On August 7 numerous newspapers in Britain reported how St Helens lad Patrick Goulding had left Ashford in Kent for active service abroad. Nothing remarkable in that, apart from the fact that his father and ten brothers were already in the Expeditionary Force, and this was thought to be a British record for a single family.

On August 16 two women from Waterdale Crescent in Sutton were summoned for assault. Their husbands were fighting in France and the women were keen to do their bit back home. Elizabeth Gurney claimed that Elizabeth Carlisle had said her late mother had given birth to six illegitimate children.

Mrs Carlisle said Mrs Gurney had slandered her claiming a soldier had stayed in her house. It was a long standing dispute between the pair which eventually turned to blows. Magistrates eventually bound over the warring neighbours to keep the peace for 12 months.

The following day old soldier James O’Brien was jailed for six months for drunkenly assaulting police and stealing a pair of boots. He claimed 13 years service in the army and said he went to the relief of General Gordon in the Sudan. However, O’Brien’s record since being discharged from the military was less impressive, having being convicted 31 times for theft and 43 times for being drunk.

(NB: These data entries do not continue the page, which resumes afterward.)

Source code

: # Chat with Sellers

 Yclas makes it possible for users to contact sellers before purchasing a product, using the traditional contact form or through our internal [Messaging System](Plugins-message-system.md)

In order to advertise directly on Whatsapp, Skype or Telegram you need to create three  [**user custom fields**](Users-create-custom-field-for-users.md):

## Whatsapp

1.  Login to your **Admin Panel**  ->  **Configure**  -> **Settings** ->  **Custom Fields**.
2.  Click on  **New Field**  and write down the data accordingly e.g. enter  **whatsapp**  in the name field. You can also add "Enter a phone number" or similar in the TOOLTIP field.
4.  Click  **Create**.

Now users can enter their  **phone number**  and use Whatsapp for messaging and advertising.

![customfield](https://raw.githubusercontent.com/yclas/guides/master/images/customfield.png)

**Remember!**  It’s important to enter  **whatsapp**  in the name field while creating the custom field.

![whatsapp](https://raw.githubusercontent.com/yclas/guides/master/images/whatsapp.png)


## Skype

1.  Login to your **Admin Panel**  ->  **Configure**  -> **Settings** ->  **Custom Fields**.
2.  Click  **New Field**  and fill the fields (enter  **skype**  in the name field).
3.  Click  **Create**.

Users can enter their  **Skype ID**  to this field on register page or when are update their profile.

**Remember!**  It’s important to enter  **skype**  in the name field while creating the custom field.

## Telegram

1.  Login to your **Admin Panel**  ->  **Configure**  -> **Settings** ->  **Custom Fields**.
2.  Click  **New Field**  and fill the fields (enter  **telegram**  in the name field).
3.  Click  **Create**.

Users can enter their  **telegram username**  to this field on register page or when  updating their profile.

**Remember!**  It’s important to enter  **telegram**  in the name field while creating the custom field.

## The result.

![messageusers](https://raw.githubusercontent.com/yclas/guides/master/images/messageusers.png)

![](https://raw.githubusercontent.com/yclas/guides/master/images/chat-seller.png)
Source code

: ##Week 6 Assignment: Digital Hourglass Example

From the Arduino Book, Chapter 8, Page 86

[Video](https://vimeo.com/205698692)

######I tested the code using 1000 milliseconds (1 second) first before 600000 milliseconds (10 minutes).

It was a tough job being a policeman a century ago, with officers regularly enduring drunken assaults. In 1914 the chief constable had complained to St Helens magistrates that people were 'playing pitch and toss' with his officers and in some districts of the town, men 'set upon them like bulldogs'.

On August 18 an 11-year-old boy was ordered to have six strokes of the birch. The little lad had been convicted of stealing a postal order worth 15 shillings from a letter that he’d been asked to mail.

The practice of policeman beating boys with a birch rod on the orders of a court was not outlawed on mainland Britain until 1948.

On August 27 miner George Haslam of Walkers Lane in Sutton Manor, was fined at St Helens Police Court for knowingly concealing an army deserter. This was his brother-in-law Joseph Roberts who some weeks earlier had deserted from the 12th Sherwood Foresters. In fact there was little concealment as Haslam had passed Roberts off as his brother and the pair had been working together down Sutton Manor Colliery.

To end the month of August, newspapers reported how Sir Robert Baden-Powell had attended a rally of 400 scouts on the Volunteer Parade Ground in St Helens. The chief scout watched various displays and then inspected the Scout headquarters at the YMCA. A reception was held at St Helens Town Hall for Baden-Powell led by the Mayor Sir David Gamble. Several presentations were made and the founder of the Scout movement called for more young men to volunteer as patrol leaders.

Terry Gregson from St Helens Scouts added: “The 1st St Helens YMCA Scout Group was formed on 12th February 1908 following a visit to St Helens by the founder of Scouting Lieutenant General Baden-Powell. He held a meeting at Volunteer Hall in Volunteer Street to promote his ideas for scouting and 3,500 men and boys turned up to listen to him."